I just bought a house on 5 acres in Alvin Texas, 30 miles outside of Houston. The land was owned by Alvin CC and I have the 8th green and 9th green on my property. The course closed 3-5 years ago but the land has been mowed. I want to restore the greens and need some advice about what to do with the current grass. Do I kill it, dig it all up and plant from scratch.


----------



## Getting Fat (Dec 31, 2019)

wow. what an awesome post


----------



## hhphoto (Mar 27, 2021)

any suggestions should I kill off this grass and start with new turf?


----------



## Ware (Jan 28, 2017)

Welcome to TLF! That's awesome! This thread could be epic!

To answer your question, I think it ultimately depends on your expectations. You could probably just start mowing them reel low and have a nice green.

Do you know what kind of greens they were when the course closed?


----------



## FATC1TY (Jul 12, 2017)

I would take a core and see what it looks like in regard to the sand base, etc that might be left from it was used as a green. You might be able to mow and just see what happens, before sinking in any more than sweat and gas into it.


----------



## The_iHenry (Apr 23, 2019)

I'd say start mowing low and take care of what ever weeds pop up


----------



## Mightyquinn (Jan 31, 2017)

I would do some research and see what kind of greens they used to have there before they closed down.

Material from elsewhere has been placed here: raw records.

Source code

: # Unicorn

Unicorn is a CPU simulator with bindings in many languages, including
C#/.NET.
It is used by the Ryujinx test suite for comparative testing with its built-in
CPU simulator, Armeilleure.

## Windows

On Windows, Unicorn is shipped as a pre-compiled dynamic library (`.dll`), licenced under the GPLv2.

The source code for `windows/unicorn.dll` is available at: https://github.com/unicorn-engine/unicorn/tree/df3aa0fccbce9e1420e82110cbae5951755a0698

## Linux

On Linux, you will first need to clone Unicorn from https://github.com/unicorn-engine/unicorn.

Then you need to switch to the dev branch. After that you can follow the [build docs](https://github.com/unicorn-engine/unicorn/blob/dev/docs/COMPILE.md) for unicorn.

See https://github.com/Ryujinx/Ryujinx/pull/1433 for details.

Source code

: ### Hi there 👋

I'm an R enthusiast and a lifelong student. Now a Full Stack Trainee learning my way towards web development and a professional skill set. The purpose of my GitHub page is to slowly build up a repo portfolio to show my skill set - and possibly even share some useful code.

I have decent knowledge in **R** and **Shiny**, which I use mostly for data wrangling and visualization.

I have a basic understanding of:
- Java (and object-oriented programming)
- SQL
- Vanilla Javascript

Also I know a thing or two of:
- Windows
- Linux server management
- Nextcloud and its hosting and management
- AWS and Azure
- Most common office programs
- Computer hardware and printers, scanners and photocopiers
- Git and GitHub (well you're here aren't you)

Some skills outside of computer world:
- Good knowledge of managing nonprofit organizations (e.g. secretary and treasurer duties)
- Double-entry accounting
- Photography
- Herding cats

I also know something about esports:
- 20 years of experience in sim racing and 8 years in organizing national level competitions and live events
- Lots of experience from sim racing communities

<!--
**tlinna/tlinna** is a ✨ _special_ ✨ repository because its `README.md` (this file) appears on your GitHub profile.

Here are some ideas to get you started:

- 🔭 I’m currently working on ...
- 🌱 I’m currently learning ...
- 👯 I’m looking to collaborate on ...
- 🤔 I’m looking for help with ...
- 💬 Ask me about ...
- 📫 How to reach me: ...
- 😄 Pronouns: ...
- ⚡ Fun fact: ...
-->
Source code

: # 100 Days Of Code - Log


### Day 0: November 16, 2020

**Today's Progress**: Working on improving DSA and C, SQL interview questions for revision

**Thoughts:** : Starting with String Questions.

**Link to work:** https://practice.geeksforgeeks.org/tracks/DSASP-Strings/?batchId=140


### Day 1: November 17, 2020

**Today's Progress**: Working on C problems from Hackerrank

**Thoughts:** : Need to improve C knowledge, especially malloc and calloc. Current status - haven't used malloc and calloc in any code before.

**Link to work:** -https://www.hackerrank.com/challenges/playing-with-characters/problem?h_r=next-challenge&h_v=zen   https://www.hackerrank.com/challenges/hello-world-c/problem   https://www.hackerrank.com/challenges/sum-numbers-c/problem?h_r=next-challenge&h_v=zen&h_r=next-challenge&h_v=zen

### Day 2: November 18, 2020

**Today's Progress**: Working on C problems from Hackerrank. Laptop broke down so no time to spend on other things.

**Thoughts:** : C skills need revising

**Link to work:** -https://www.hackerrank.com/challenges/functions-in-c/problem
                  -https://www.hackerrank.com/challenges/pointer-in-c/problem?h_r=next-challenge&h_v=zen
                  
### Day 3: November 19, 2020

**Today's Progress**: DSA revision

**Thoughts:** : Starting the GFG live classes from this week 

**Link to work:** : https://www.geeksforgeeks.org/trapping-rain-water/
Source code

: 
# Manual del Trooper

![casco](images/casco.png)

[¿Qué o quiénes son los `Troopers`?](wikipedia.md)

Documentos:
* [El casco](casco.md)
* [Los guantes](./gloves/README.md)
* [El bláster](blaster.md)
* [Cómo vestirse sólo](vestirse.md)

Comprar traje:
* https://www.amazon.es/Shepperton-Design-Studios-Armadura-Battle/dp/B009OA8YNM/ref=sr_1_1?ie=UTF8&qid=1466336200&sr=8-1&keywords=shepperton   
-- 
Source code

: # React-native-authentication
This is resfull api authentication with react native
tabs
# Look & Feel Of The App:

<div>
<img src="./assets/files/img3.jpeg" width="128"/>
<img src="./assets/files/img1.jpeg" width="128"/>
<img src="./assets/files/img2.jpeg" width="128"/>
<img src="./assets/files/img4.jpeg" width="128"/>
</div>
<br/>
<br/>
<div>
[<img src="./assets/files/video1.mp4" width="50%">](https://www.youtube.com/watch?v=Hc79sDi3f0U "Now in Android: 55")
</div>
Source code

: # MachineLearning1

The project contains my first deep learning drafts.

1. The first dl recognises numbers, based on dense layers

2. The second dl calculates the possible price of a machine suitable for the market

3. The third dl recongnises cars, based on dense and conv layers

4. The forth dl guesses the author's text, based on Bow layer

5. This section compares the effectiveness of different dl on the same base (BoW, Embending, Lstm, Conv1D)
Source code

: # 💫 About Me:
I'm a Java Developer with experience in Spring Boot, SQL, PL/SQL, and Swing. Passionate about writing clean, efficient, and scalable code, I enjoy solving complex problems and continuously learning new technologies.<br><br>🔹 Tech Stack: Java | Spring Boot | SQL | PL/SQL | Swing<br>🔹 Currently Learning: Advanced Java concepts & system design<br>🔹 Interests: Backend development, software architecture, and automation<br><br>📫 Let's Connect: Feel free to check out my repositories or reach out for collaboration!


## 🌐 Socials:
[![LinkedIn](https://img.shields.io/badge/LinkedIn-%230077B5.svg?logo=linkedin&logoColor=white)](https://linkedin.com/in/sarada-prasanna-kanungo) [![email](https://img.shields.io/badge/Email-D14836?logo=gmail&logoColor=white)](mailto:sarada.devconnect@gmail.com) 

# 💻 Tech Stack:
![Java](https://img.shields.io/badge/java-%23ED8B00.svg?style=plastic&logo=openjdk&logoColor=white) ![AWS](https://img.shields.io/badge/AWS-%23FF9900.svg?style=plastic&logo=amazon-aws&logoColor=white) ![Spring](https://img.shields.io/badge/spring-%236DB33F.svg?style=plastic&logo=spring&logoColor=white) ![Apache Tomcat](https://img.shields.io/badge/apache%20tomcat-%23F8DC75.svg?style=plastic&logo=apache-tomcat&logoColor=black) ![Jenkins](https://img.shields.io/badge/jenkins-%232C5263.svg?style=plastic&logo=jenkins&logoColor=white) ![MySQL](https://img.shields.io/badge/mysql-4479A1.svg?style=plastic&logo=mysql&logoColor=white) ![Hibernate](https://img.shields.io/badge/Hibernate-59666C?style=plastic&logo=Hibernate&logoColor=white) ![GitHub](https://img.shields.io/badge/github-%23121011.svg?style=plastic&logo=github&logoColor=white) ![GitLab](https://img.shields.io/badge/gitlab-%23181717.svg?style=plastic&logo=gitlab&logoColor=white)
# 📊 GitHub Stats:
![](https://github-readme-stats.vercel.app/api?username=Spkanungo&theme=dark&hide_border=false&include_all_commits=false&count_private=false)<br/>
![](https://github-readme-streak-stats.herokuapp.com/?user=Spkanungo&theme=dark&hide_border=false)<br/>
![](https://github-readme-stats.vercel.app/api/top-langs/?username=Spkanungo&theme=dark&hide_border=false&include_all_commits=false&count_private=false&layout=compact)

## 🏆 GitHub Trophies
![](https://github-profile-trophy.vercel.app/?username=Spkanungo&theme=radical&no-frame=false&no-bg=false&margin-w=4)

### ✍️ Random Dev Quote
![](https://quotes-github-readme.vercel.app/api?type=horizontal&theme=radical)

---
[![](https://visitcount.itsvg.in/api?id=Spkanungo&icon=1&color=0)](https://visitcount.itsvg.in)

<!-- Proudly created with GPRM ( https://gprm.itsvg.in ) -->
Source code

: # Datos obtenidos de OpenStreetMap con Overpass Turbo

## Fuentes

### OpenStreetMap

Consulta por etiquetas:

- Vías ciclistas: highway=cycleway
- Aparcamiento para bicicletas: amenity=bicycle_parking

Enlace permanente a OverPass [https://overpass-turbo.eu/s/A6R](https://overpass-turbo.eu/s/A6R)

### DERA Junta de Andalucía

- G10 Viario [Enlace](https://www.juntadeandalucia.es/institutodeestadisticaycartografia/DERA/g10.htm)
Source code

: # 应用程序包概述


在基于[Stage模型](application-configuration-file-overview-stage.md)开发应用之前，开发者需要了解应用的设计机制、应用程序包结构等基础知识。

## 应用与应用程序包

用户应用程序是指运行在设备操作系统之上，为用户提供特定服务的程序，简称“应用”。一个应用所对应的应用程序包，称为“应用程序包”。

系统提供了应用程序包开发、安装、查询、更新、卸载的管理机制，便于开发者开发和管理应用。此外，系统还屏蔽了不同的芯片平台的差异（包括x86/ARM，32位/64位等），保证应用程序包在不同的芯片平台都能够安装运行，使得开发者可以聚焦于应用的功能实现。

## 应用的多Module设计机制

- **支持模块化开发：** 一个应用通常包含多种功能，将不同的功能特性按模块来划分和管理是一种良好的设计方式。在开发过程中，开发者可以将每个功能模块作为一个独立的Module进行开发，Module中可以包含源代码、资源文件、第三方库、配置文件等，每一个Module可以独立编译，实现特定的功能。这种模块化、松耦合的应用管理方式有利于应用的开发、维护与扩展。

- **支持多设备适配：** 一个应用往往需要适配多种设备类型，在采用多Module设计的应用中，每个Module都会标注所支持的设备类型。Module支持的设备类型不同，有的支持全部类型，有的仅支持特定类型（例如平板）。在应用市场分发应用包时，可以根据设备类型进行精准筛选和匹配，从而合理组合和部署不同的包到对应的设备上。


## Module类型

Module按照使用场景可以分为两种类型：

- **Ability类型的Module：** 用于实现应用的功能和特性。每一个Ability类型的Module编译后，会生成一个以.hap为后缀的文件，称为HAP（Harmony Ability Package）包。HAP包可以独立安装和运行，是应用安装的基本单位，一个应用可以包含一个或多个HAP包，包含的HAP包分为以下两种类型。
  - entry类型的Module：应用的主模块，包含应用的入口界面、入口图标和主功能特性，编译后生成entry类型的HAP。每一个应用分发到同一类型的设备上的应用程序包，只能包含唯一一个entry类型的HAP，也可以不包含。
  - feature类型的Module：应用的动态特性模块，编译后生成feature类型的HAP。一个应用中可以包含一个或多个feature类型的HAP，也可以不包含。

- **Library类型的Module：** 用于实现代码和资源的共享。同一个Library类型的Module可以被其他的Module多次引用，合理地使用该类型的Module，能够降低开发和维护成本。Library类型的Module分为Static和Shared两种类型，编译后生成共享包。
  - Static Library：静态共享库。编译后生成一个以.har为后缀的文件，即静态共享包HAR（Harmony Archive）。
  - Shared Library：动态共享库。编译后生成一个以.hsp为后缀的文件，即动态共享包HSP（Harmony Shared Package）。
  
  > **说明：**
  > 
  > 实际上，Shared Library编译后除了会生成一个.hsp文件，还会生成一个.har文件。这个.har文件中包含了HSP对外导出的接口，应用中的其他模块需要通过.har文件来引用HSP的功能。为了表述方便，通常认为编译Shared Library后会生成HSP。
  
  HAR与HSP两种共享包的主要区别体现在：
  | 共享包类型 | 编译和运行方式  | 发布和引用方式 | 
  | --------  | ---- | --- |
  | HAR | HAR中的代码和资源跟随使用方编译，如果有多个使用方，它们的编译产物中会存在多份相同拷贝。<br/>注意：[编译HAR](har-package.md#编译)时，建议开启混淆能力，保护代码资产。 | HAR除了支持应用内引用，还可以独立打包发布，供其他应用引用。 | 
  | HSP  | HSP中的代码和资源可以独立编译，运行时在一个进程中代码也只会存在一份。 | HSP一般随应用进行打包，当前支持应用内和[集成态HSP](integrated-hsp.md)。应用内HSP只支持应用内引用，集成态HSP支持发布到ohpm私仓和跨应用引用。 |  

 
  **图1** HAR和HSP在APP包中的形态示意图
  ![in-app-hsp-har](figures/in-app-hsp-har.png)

I would be willing to bet they had some Bent grass greens which are probably long gone by now so what you have there is just weeds and wild grass. I think it would be a full time job to keep that green in decent shape and a lot of money and sweat equity to get it there.


----------



## Jacob_S (May 22, 2018)

Man what a cool treat on your land, and a neat project to take on.

If it were me, I'd grab a used greens mower to be able to reel mow them with a mower designed for that use. Figure out what type of grass they are, I'd be willing to bet bermuda being you're in Houston. Once you start mowing them low, hit them with a good herbicide like Celsius to rid them of weeds. Feed them with a good fertilizer and you'll be surprised how quickly they look desirable again.

Though be warned, to keep them up be prepared to mow them daily.


----------



## hhphoto (Mar 27, 2021)

Thanks for all the suggestions, I'm going to follow your advice by applying a weed killer, some fertilizer and mow it low.


----------



## MrMeaner (Feb 21, 2017)

hhphoto said:


> Thanks for all the suggestions, I'm going to follow your advice by applying a weed killer, some fertilizer and mow it low.


I have a low hr 2008 - 3150Q greensmower/wgroomers and 11-blades reels for sale if you interested.


----------



## hhphoto (Mar 27, 2021)

Well I'm all in now, I just bought a used Toro Greenmaster with only 132 hours. I'll post new photos as things progress.


----------



## Jacob_S (May 22, 2018)

Heck yea! I look forward to keeping an eye on this.


----------



## robbybobby (May 15, 2017)

Any updates on this?


----------